Everybody is angry that when Geithner was the chairman of the Federal Reserve Bank of New York he a) rolled over and paid out 100% of what AIG owed to a bunch of banks, including $13 billion to Goldman Sachs, instead of negotiating the debt down, and b) seems to have worked very hard to keep it all a secret. Geithner's response is that "in a financial crisis you face a tragic choice," and he couldn't "stand back and watch [AIG] burn." Attempting to negotiate with the banks, he says, would have inexorably led to AIG defaulting on its debt, which would have triggered a catastrophic wave of downgrades and a potential collapse of the entire financial system.

And as for his efforts to keep it secret: While he was indeed the chairman of the New York Fed, he says, he played no role in the attempts to limit disclosure of the pass-through bailout because he "withdrew from involvement in...day-to-day management" of the Fed after Obama announced his intention to nominate him as Treasury Secretary. The decisions about disclosure came after that, so questions about that should be directed elsewhere, he said.

Let's take a look at how that went over with members of the House, shall we?

Here's Rep. John L. Mica (R-Fla.) excoriating Geithner for "lame excuses" and resurrecting old charges about his failure to pay taxes. Geithner responded that he's "not a politician" (zing!) and that he was only trying to clean up the mess that the GOP left him.

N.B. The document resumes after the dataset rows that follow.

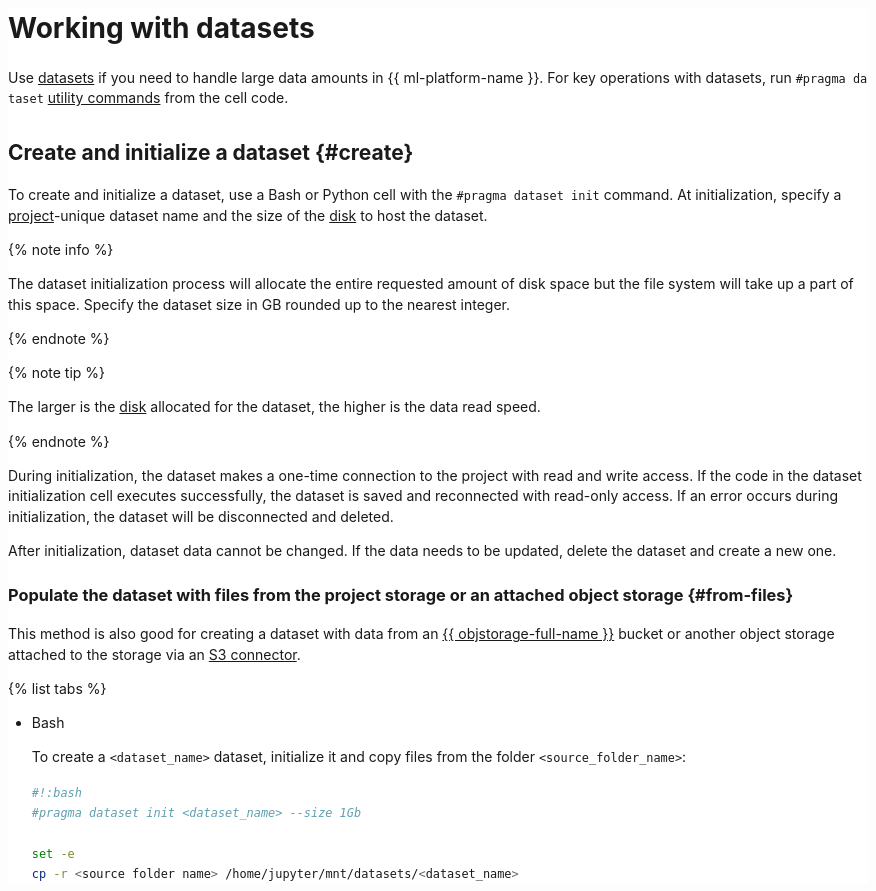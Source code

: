 # Working with datasets

Use [datasets](../../concepts/dataset.md) if you need to handle large data amounts in {{ ml-platform-name }}. For key operations with datasets, run `#pragma dataset` [utility commands](../../concepts/pragma.md) from the cell code.

## Create and initialize a dataset {#create}

To create and initialize a dataset, use a Bash or Python cell with the `#pragma dataset init` command. At initialization, specify a [project](../../concepts/project.md)-unique dataset name and the size of the [disk](../../../compute/concepts/disk.md) to host the dataset.

{% note info %}

The dataset initialization process will allocate the entire requested amount of disk space but the file system will take up a part of this space. Specify the dataset size in GB rounded up to the nearest integer.

{% endnote %}

{% note tip %}

The larger is the [disk](../../../compute/concepts/disk.md) allocated for the dataset, the higher is the data read speed.

{% endnote %}

During initialization, the dataset makes a one-time connection to the project with read and write access. If the code in the dataset initialization cell executes successfully, the dataset is saved and reconnected with read-only access. If an error occurs during initialization, the dataset will be disconnected and deleted.

After initialization, dataset data cannot be changed. If the data needs to be updated, delete the dataset and create a new one.

### Populate the dataset with files from the project storage or an attached object storage {#from-files}

This method is also good for creating a dataset with data from an [{{ objstorage-full-name }}](../../../storage/) bucket or another object storage attached to the storage via an [S3 connector](connect-to-s3.md).

{% list tabs %}

- Bash

   To create a `<dataset_name>` dataset, initialize it and copy files from the folder `<source_folder_name>`:

   ```bash
   #!:bash
   #pragma dataset init <dataset_name> --size 1Gb

   set -e
   cp -r <source folder name> /home/jupyter/mnt/datasets/<dataset_name>
   ```
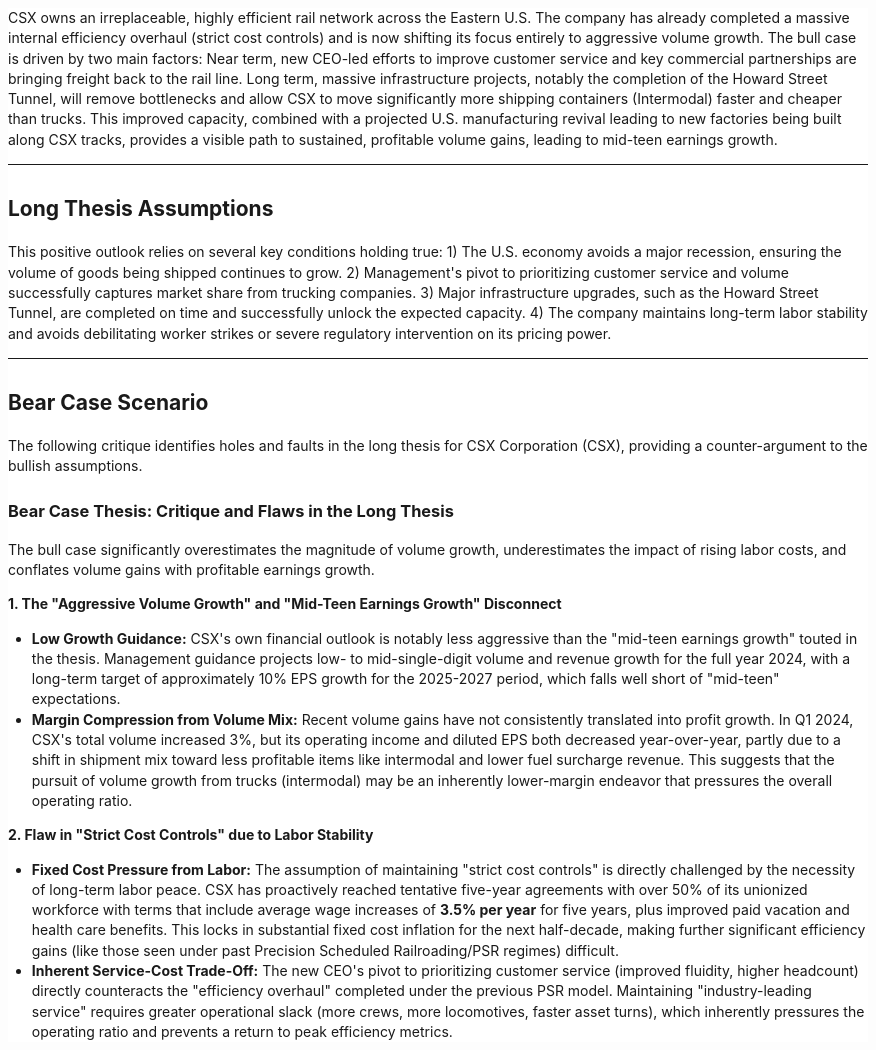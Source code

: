 CSX owns an irreplaceable, highly efficient rail network across the Eastern U.S. The company has already completed a massive internal efficiency overhaul (strict cost controls) and is now shifting its focus entirely to aggressive volume growth. The bull case is driven by two main factors: Near term, new CEO-led efforts to improve customer service and key commercial partnerships are bringing freight back to the rail line. Long term, massive infrastructure projects, notably the completion of the Howard Street Tunnel, will remove bottlenecks and allow CSX to move significantly more shipping containers (Intermodal) faster and cheaper than trucks. This improved capacity, combined with a projected U.S. manufacturing revival leading to new factories being built along CSX tracks, provides a visible path to sustained, profitable volume gains, leading to mid-teen earnings growth.

---

## Long Thesis Assumptions

This positive outlook relies on several key conditions holding true: 1) The U.S. economy avoids a major recession, ensuring the volume of goods being shipped continues to grow. 2) Management's pivot to prioritizing customer service and volume successfully captures market share from trucking companies. 3) Major infrastructure upgrades, such as the Howard Street Tunnel, are completed on time and successfully unlock the expected capacity. 4) The company maintains long-term labor stability and avoids debilitating worker strikes or severe regulatory intervention on its pricing power.

---

## Bear Case Scenario

The following critique identifies holes and faults in the long thesis for CSX Corporation (CSX), providing a counter-argument to the bullish assumptions.

### Bear Case Thesis: Critique and Flaws in the Long Thesis

The bull case significantly overestimates the magnitude of volume growth, underestimates the impact of rising labor costs, and conflates volume gains with profitable earnings growth.

**1. The "Aggressive Volume Growth" and "Mid-Teen Earnings Growth" Disconnect**

*   **Low Growth Guidance:** CSX's own financial outlook is notably less aggressive than the "mid-teen earnings growth" touted in the thesis. Management guidance projects low- to mid-single-digit volume and revenue growth for the full year 2024, with a long-term target of approximately 10% EPS growth for the 2025-2027 period, which falls well short of "mid-teen" expectations.
*   **Margin Compression from Volume Mix:** Recent volume gains have not consistently translated into profit growth. In Q1 2024, CSX's total volume increased 3%, but its operating income and diluted EPS both decreased year-over-year, partly due to a shift in shipment mix toward less profitable items like intermodal and lower fuel surcharge revenue. This suggests that the pursuit of volume growth from trucks (intermodal) may be an inherently lower-margin endeavor that pressures the overall operating ratio.

**2. Flaw in "Strict Cost Controls" due to Labor Stability**

*   **Fixed Cost Pressure from Labor:** The assumption of maintaining "strict cost controls" is directly challenged by the necessity of long-term labor peace. CSX has proactively reached tentative five-year agreements with over 50% of its unionized workforce with terms that include average wage increases of **3.5% per year** for five years, plus improved paid vacation and health care benefits. This locks in substantial fixed cost inflation for the next half-decade, making further significant efficiency gains (like those seen under past Precision Scheduled Railroading/PSR regimes) difficult.
*   **Inherent Service-Cost Trade-Off:** The new CEO's pivot to prioritizing customer service (improved fluidity, higher headcount) directly counteracts the "efficiency overhaul" completed under the previous PSR model. Maintaining "industry-leading service" requires greater operational slack (more crews, more locomotives, faster asset turns), which inherently pressures the operating ratio and prevents a return to peak efficiency metrics.

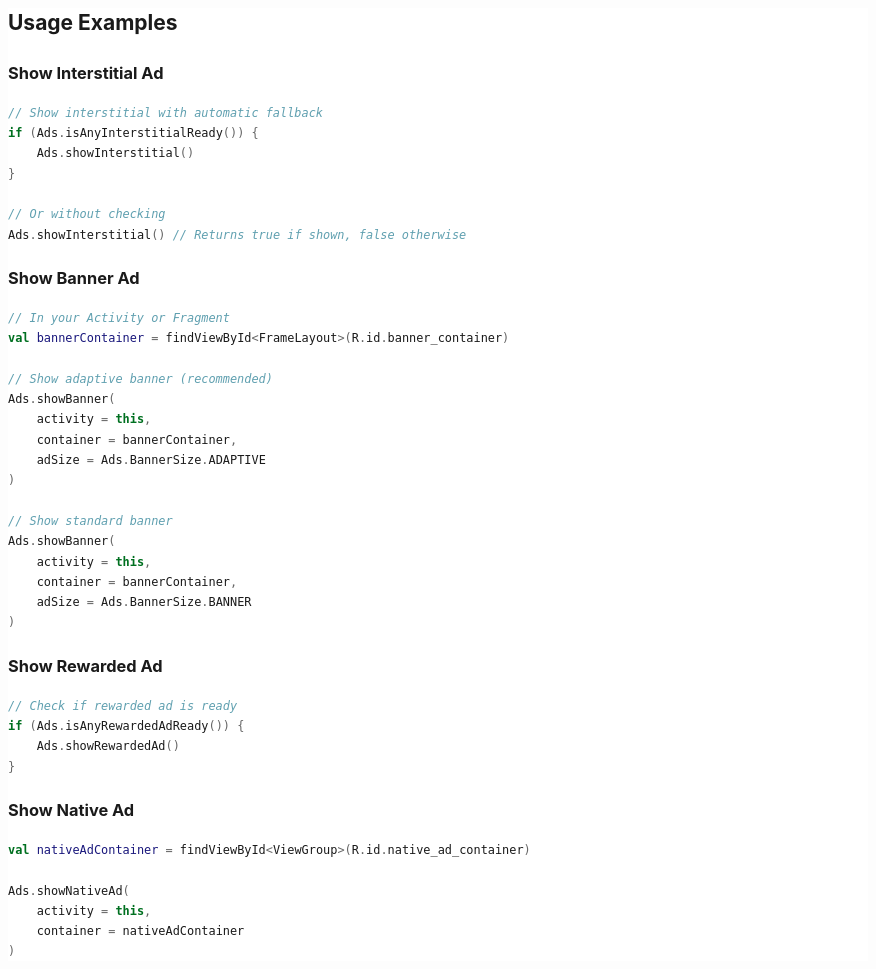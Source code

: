## Usage Examples

### Show Interstitial Ad

```kotlin
// Show interstitial with automatic fallback
if (Ads.isAnyInterstitialReady()) {
    Ads.showInterstitial()
}

// Or without checking
Ads.showInterstitial() // Returns true if shown, false otherwise
```

### Show Banner Ad

```kotlin
// In your Activity or Fragment
val bannerContainer = findViewById<FrameLayout>(R.id.banner_container)

// Show adaptive banner (recommended)
Ads.showBanner(
    activity = this,
    container = bannerContainer,
    adSize = Ads.BannerSize.ADAPTIVE
)

// Show standard banner
Ads.showBanner(
    activity = this,
    container = bannerContainer,
    adSize = Ads.BannerSize.BANNER
)
```

### Show Rewarded Ad

```kotlin
// Check if rewarded ad is ready
if (Ads.isAnyRewardedAdReady()) {
    Ads.showRewardedAd()
}
```

### Show Native Ad

```kotlin
val nativeAdContainer = findViewById<ViewGroup>(R.id.native_ad_container)

Ads.showNativeAd(
    activity = this,
    container = nativeAdContainer
)
```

Rep. Michael Turner (R-Ohio) tried to turn that remark back on Geithner: "I want to assure you, from your answers today, that you are absolutely a politician." To which Geithner snidely shot back, "Do you mean that as a compliment? I can't tell."

Geithner caught just as much, if not more, flack from Democrats. Rep. Stephen Lynch (D-Mass.) got red in the face as he railed that "the commitment to Goldman Sachs trumped the responsibility...to the American people"; Geithner fidgeted like a 14-year-old at the principal's office before saying with exasperation that if he could have avoided getting yelled at by a bunch of congressman, he would have.

The most devastating moment so far was a lawyerly and direct question from Rep. Marcy Kaptur (D-Ohio), who asked Geithner to document his rather dubious claim that he was out of the loop on the disclosure issue because he'd withdrawn from day-to-day management of the New York Fed: "Can you provide for the record a copy of the recusal agreement that you signed when you were at the New York Fed?" Um, well, you see, it wasn't quite so formal as that, Geithner said—but you can totally ask everyone who was there and they'll back me up!

It's currently Ben Bernanke's turn. He's in trouble.